PROBLEM STATEMENT:
Give the entries below again exactly. Their pictures are not needed.

───── RECORDS ─────

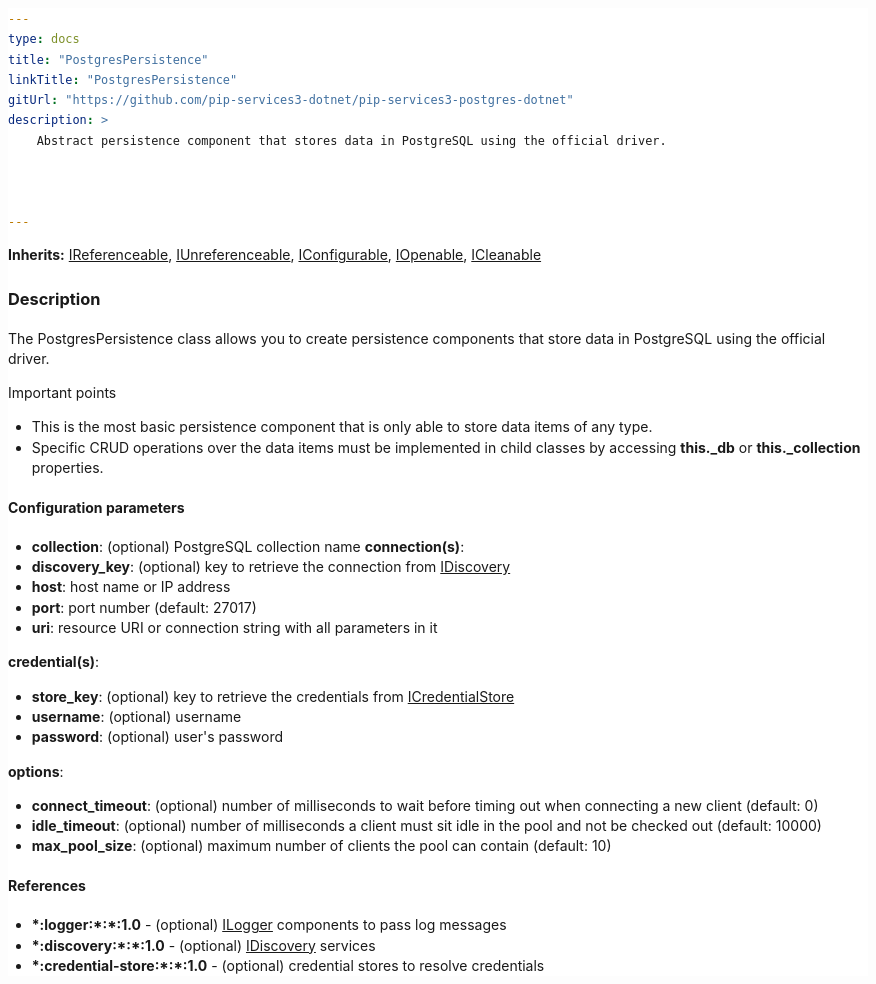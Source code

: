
 ```yaml
---
type: docs
title: "PostgresPersistence"
linkTitle: "PostgresPersistence"
gitUrl: "https://github.com/pip-services3-dotnet/pip-services3-postgres-dotnet"
description: >
    Abstract persistence component that stores data in PostgreSQL using the official driver.


    
---
```


**Inherits:** [IReferenceable](../../../commons/refer/ireferenceable), [IUnreferenceable](../../../commons/refer/iunreferenceable), [IConfigurable](../../../commons/config/iconfigurable), [IOpenable](../../../commons/run/iopenable), [ICleanable](../../../commons/run/icleanable)

### Description

The PostgresPersistence class allows you to create persistence components that store data in PostgreSQL using the official driver.

Important points

- This is the most basic persistence component that is only able to store data items of any type. 
- Specific CRUD operations over the data items must be implemented in child classes by accessing **this._db** or **this._collection** properties.

#### Configuration parameters

- **collection**: (optional) PostgreSQL collection name
**connection(s)**:    
- **discovery_key**: (optional) key to retrieve the connection from [IDiscovery](../../../components/connect/idiscovery)
- **host**: host name or IP address
- **port**: port number (default: 27017)
- **uri**: resource URI or connection string with all parameters in it

**credential(s)**:    
- **store_key**: (optional) key to retrieve the credentials from [ICredentialStore](../../../components/auth/icredential_store)
- **username**: (optional) username
- **password**: (optional) user's password

**options**:
- **connect_timeout**: (optional) number of milliseconds to wait before timing out when connecting a new client (default: 0)
- **idle_timeout**: (optional) number of milliseconds a client must sit idle in the pool and not be checked out (default: 10000)
- **max_pool_size**: (optional) maximum number of clients the pool can contain (default: 10)


#### References
- **\*:logger:\*:\*:1.0** - (optional) [ILogger](../../../components/log/ilogger) components to pass log messages
- **\*:discovery:\*:\*:1.0** - (optional) [IDiscovery](../../../components/connect/idiscovery) services
- **\*:credential-store:\*:\*:1.0** - (optional) credential stores to resolve credentials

─────

ANSWER BELOW:
Source code

:
 ```yaml
---
type: docs
title: "PostgresPersistence"
linkTitle: "PostgresPersistence"
gitUrl: "https://github.com/pip-services3-dotnet/pip-services3-postgres-dotnet"
description: >
    Abstract persistence component that stores data in PostgreSQL using the official driver.


    
---
```


**Inherits:** [IReferenceable](../../../commons/refer/ireferenceable), [IUnreferenceable](../../../commons/refer/iunreferenceable), [IConfigurable](../../../commons/config/iconfigurable), [IOpenable](../../../commons/run/iopenable), [ICleanable](../../../commons/run/icleanable)

### Description

The PostgresPersistence class allows you to create persistence components that store data in PostgreSQL using the official driver.

Important points

- This is the most basic persistence component that is only able to store data items of any type. 
- Specific CRUD operations over the data items must be implemented in child classes by accessing **this._db** or **this._collection** properties.

#### Configuration parameters

- **collection**: (optional) PostgreSQL collection name
**connection(s)**:    
- **discovery_key**: (optional) key to retrieve the connection from [IDiscovery](../../../components/connect/idiscovery)
- **host**: host name or IP address
- **port**: port number (default: 27017)
- **uri**: resource URI or connection string with all parameters in it

**credential(s)**:    
- **store_key**: (optional) key to retrieve the credentials from [ICredentialStore](../../../components/auth/icredential_store)
- **username**: (optional) username
- **password**: (optional) user's password

**options**:
- **connect_timeout**: (optional) number of milliseconds to wait before timing out when connecting a new client (default: 0)
- **idle_timeout**: (optional) number of milliseconds a client must sit idle in the pool and not be checked out (default: 10000)
- **max_pool_size**: (optional) maximum number of clients the pool can contain (default: 10)


#### References
- **\*:logger:\*:\*:1.0** - (optional) [ILogger](../../../components/log/ilogger) components to pass log messages
- **\*:discovery:\*:\*:1.0** - (optional) [IDiscovery](../../../components/connect/idiscovery) services
- **\*:credential-store:\*:\*:1.0** - (optional) credential stores to resolve credentials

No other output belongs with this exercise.